Mrs. Berlinton tenderly embraced her, protesting she was dear to her as ever; and feeling, while she spoke, her first affection return; but not a moment had she to bestow from her new mode of life: some party was always formed which she had not force of mind to break; an internal restlessness, from the want of some right pursuit, joined to a disappointment she could not own, made that party induce another; and though none gave her real pleasure, which her strong, however undisciplined and unguided feelings, shut out from such a species of vague life, all gave employment to expectation, and were preferable to a regret at once consuming and mortifying.

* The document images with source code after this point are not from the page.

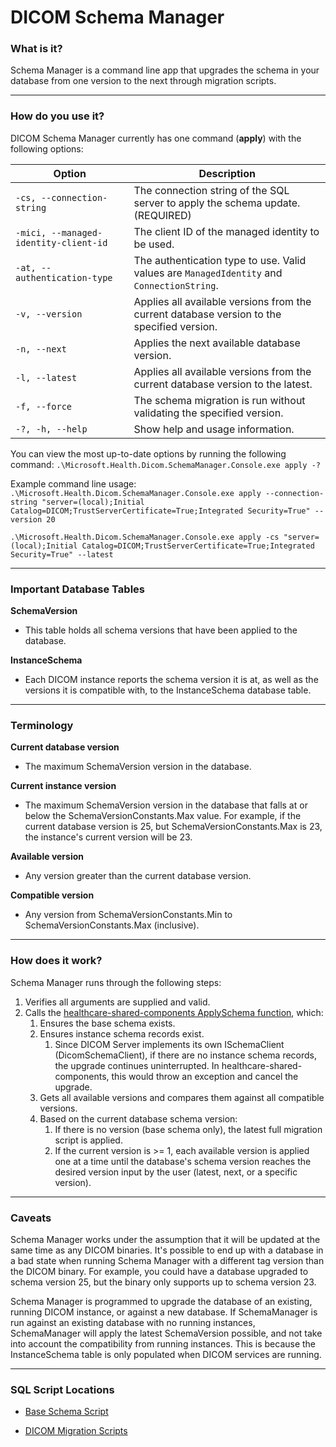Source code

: # DICOM Schema Manager

### What is it?
Schema Manager is a command line app that upgrades the schema in your database from one version to the next through migration scripts.

------------

### How do you use it?
DICOM Schema Manager currently has one command (**apply**) with the following options:

| Option | Description |
| ------------ | ------------ |
| `-cs, --connection-string` | The connection string of the SQL server to apply the schema update. (REQUIRED) |
| `-mici, --managed-identity-client-id` | The client ID of the managed identity to be used. |
| `-at, --authentication-type` | The authentication type to use. Valid values are `ManagedIdentity` and `ConnectionString`. |
| `-v, --version` | Applies all available versions from the current database version to the specified version. |
| `-n, --next` | Applies the next available database version. |
| `-l, --latest` | Applies all available versions from the current database version to the latest. |
| `-f, --force` | The schema migration is run without validating the specified version. |
| `-?, -h, --help` | Show help and usage information. |

You can view the most up-to-date options by running the following command:
`.\Microsoft.Health.Dicom.SchemaManager.Console.exe apply -?`

Example command line usage:
`.\Microsoft.Health.Dicom.SchemaManager.Console.exe apply --connection-string "server=(local);Initial Catalog=DICOM;TrustServerCertificate=True;Integrated Security=True" --version 20`

`.\Microsoft.Health.Dicom.SchemaManager.Console.exe apply -cs "server=(local);Initial Catalog=DICOM;TrustServerCertificate=True;Integrated Security=True" --latest`

------------

### Important Database Tables

**SchemaVersion**
- This table holds all schema versions that have been applied to the database.

**InstanceSchema**
- Each DICOM instance reports the schema version it is at, as well as the versions it is compatible with, to the InstanceSchema database table.

------------

### Terminology

**Current database version**
- The maximum SchemaVersion version in the database.

**Current instance version**
- The maximum SchemaVersion version in the database that falls at or below the SchemaVersionConstants.Max value. For example, if the current database version is 25, but SchemaVersionConstants.Max is 23, the instance's current version will be 23.

**Available version**
- Any version greater than the current database version.

**Compatible version**
- Any version from SchemaVersionConstants.Min to SchemaVersionConstants.Max (inclusive).

------------

### How does it work?

Schema Manager runs through the following steps:
1. Verifies all arguments are supplied and valid.
2. Calls the [healthcare-shared-components ApplySchema function](https://github.com/microsoft/healthcare-shared-components/blob/main/src/Microsoft.Health.SqlServer/Features/Schema/Manager/SqlSchemaManager.cs#L53), which:
	1. Ensures the base schema exists.
	2. Ensures instance schema records exist.
		1. Since DICOM Server implements its own ISchemaClient (DicomSchemaClient), if there are no instance schema records, the upgrade continues uninterrupted. In healthcare-shared-components, this would throw an exception and cancel the upgrade.
	3. Gets all available versions and compares them against all compatible versions.
	4. Based on the current database schema version:
		1. If there is no version (base schema only), the latest full migration script is applied.
		2. If the current version is >= 1, each available version is applied one at a time until the database's schema version reaches the desired version input by the user (latest, next, or a specific version).

------------

### Caveats

Schema Manager works under the assumption that it will be updated at the same time as any DICOM binaries. It's possible to end up with a database in a bad state when running Schema Manager with a different tag version than the DICOM binary. For example, you could have a database upgraded to schema version 25, but the binary only supports up to schema version 23.

Schema Manager is programmed to upgrade the database of an existing, running DICOM instance, or against a new database. If SchemaManager is run against an existing database with no running instances, SchemaManager will apply the latest SchemaVersion possible, and not take into account the compatibility from running instances. This is because the InstanceSchema table is only populated when DICOM services are running.

------------

### SQL Script Locations

- [Base Schema Script](https://github.com/microsoft/healthcare-shared-components/blob/main/src/Microsoft.Health.SqlServer/Features/Schema/Migrations/BaseSchema.sql)

- [DICOM Migration Scripts](https://github.com/microsoft/dicom-server/tree/main/src/Microsoft.Health.Dicom.SqlServer/Features/Schema/Migrations)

Her gentleness, however, and her returned personal kindness, encouraged Camilla to repeat her admonitions, and engage assistance from Melmond, who, at any other period, would, uncalled, have given his whole attention to a sister dear at once to his honour and his heart; but Indiana more than occupied, she engrossed him. She now expected an adoration so unremitting, that if she surprised his eyes turned any other way even a moment, she reproached him with abated love, and it was the business of a day to obtain a reconciliation.
Gratefully, however, at the instigation of Camilla, he resumed the vigilance with which, upon her first entering London the preceding year, he had attended to all the actions of his sister. But the difference already produced by the effect of flattery, the hardening of example, and the sway of uncontrolled early power, astonished and alarmed him. At her first setting out, she had hearkened to all counsel, frightened by every representation of danger, and humbled by every remonstrance against impropriety. But she now heard him with little or no emotion; and from beginning to listen unmoved, soon proceeded to reply and resist. A search, rather than a love, of pleasure had seized her young mind, which had now gained an ascendant that rendered contest less shocking, than yielding would have been painful.

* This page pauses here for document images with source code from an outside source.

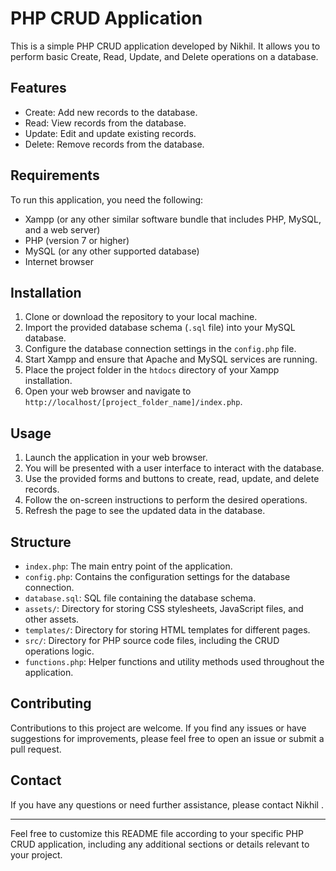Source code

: 
# PHP CRUD Application

This is a simple PHP CRUD application developed by Nikhil. It allows you to perform basic Create, Read, Update, and Delete operations on a database.

## Features

- Create: Add new records to the database.
- Read: View records from the database.
- Update: Edit and update existing records.
- Delete: Remove records from the database.

## Requirements

To run this application, you need the following:

- Xampp (or any other similar software bundle that includes PHP, MySQL, and a web server)
- PHP (version 7 or higher)
- MySQL (or any other supported database)
- Internet browser

## Installation

1. Clone or download the repository to your local machine.
2. Import the provided database schema (`.sql` file) into your MySQL database.
3. Configure the database connection settings in the `config.php` file.
4. Start Xampp and ensure that Apache and MySQL services are running.
5. Place the project folder in the `htdocs` directory of your Xampp installation.
6. Open your web browser and navigate to `http://localhost/[project_folder_name]/index.php`.

## Usage

1. Launch the application in your web browser.
2. You will be presented with a user interface to interact with the database.
3. Use the provided forms and buttons to create, read, update, and delete records.
4. Follow the on-screen instructions to perform the desired operations.
5. Refresh the page to see the updated data in the database.

## Structure

- `index.php`: The main entry point of the application.
- `config.php`: Contains the configuration settings for the database connection.
- `database.sql`: SQL file containing the database schema.
- `assets/`: Directory for storing CSS stylesheets, JavaScript files, and other assets.
- `templates/`: Directory for storing HTML templates for different pages.
- `src/`: Directory for PHP source code files, including the CRUD operations logic.
- `functions.php`: Helper functions and utility methods used throughout the application.

## Contributing

Contributions to this project are welcome. If you find any issues or have suggestions for improvements, please feel free to open an issue or submit a pull request.



## Contact

If you have any questions or need further assistance, please contact Nikhil .

---

Feel free to customize this README file according to your specific PHP CRUD application, including any additional sections or details relevant to your project.
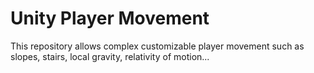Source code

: # Unity Player Movement

This repository allows complex customizable player movement such as slopes, stairs, local gravity, relativity of motion...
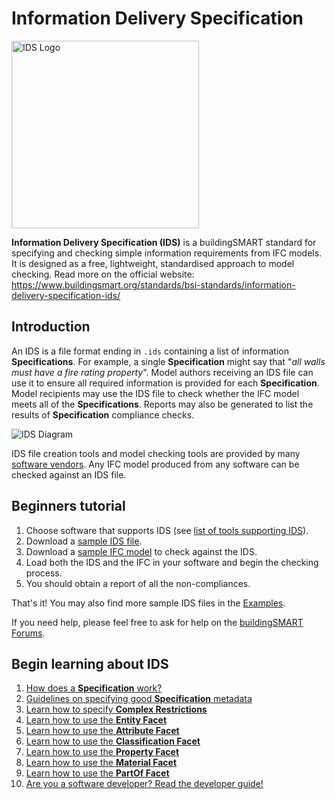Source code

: # Information Delivery Specification

<img src="Graphics/IDS-logo-with-letters.png" alt="IDS Logo" width="300"/>

**Information Delivery Specification (IDS)** is a buildingSMART standard for specifying and checking simple information requirements from IFC models. It is designed as a free, lightweight, standardised approach to model checking. Read more on the official website: https://www.buildingsmart.org/standards/bsi-standards/information-delivery-specification-ids/

## Introduction

An IDS is a file format ending in `.ids` containing a list of information **Specifications**. For example, a single **Specification** might say that "_all walls must have a fire rating property_". Model authors receiving an IDS file can use it to ensure all required information is provided for each **Specification**. Model recipients may use the IDS file to check whether the IFC model meets all of the **Specifications**. Reports may also be generated to list the results of **Specification** compliance checks.

![IDS Diagram](Graphics/ids-diagram.png)

IDS file creation tools and model checking tools are provided by many [software vendors](https://technical.buildingsmart.org/ids-software-implementations/). Any IFC model produced from any software can be checked against an IDS file.

## Beginners tutorial

 1. Choose software that supports IDS (see [list of tools supporting IDS](https://technical.buildingsmart.org/ids-software-implementations/)).
 2. Download a [sample IDS file](../Examples/IDS_wooden-windows.ids).
 3. Download a [sample IFC model](../Examples/IDS_wooden-windows_IFC.ifc) to check against the IDS.
 4. Load both the IDS and the IFC in your software and begin the checking process.
 5. You should obtain a report of all the non-compliances.

That's it! You may also find more sample IDS files in the [Examples](../Examples).

If you need help, please feel free to ask for help on the [buildingSMART Forums](https://forums.buildingsmart.org/).

## Begin learning about IDS

 1. [How does a **Specification** work?](specifications.md)
 1. [Guidelines on specifying good **Specification** metadata](ids-metadata.md)
 1. [Learn how to specify **Complex Restrictions**](restrictions.md)
 1. [Learn how to use the **Entity Facet**](entity-facet.md)
 1. [Learn how to use the **Attribute Facet**](attribute-facet.md)
 1. [Learn how to use the **Classification Facet**](classification-facet.md)
 1. [Learn how to use the **Property Facet**](property-facet.md)
 1. [Learn how to use the **Material Facet**](material-facet.md)
 1. [Learn how to use the **PartOf Facet**](partof-facet.md)
 1. [Are you a software developer? Read the developer guide!](../ImplementersDocumentation/developer-guide.md)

The tribulation of Melmond at this ill success, rested not solely upon his sister; he saw yet more danger for Indiana, who now seemed scarce to live but while arraying, or displaying herself. His passion had lost its novelty, and her eyes lost their beaming pleasure in listening to it; and the regard he had fondly expected to take place of first ecstacy, he now found unattainable, from want of all materials for its structure. His discourse, when not of her beauty, but strained her faculties; his reading, when compelled to hear it, but wearied her intellects. She had no genius to catch his meaning, and no attention to supply its place.
Deeply he now thought of Eugenia, with that regret ever attached to frail humanity, for what is removed from possible possession. The purity of her love, the cultivation of her mind, and the nobleness of her sentiments, now bore forth a contrast to the general mental and intellectual littleness of Indiana, which made him blame the fastidious eyes that could dwell upon her face and form; and feel that, even with the matchless Indiana, he must sigh at their mutual perversity of fate.